:: Task objective ::
When the line containing "Have a fun Co-Op Pong experience" appears in the listing below, set it down along with each later line through the end, exactly as written, and nothing before it.

:: Data shown ::
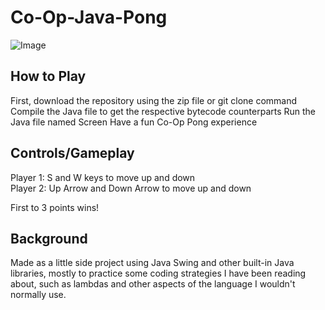 # Co-Op-Java-Pong

![Image](https://github.com/user-attachments/assets/421df9a0-36fc-481a-bead-e633f2972633)

## How to Play

First, download the repository using the zip file or git clone command
Compile the Java file to get the respective bytecode counterparts
Run the Java file named Screen
Have a fun Co-Op Pong experience

## Controls/Gameplay

Player 1: S and W keys to move up and down                     
Player 2: Up Arrow and Down Arrow to move up and down

First to 3 points wins!

## Background

Made as a little side project using Java Swing and other built-in Java libraries, mostly to practice some coding strategies I have been reading about, such as lambdas and other aspects of the language I wouldn't normally use.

:: Response ::
Have a fun Co-Op Pong experience

## Controls/Gameplay

Player 1: S and W keys to move up and down                     
Player 2: Up Arrow and Down Arrow to move up and down

First to 3 points wins!

## Background

Made as a little side project using Java Swing and other built-in Java libraries, mostly to practice some coding strategies I have been reading about, such as lambdas and other aspects of the language I wouldn't normally use.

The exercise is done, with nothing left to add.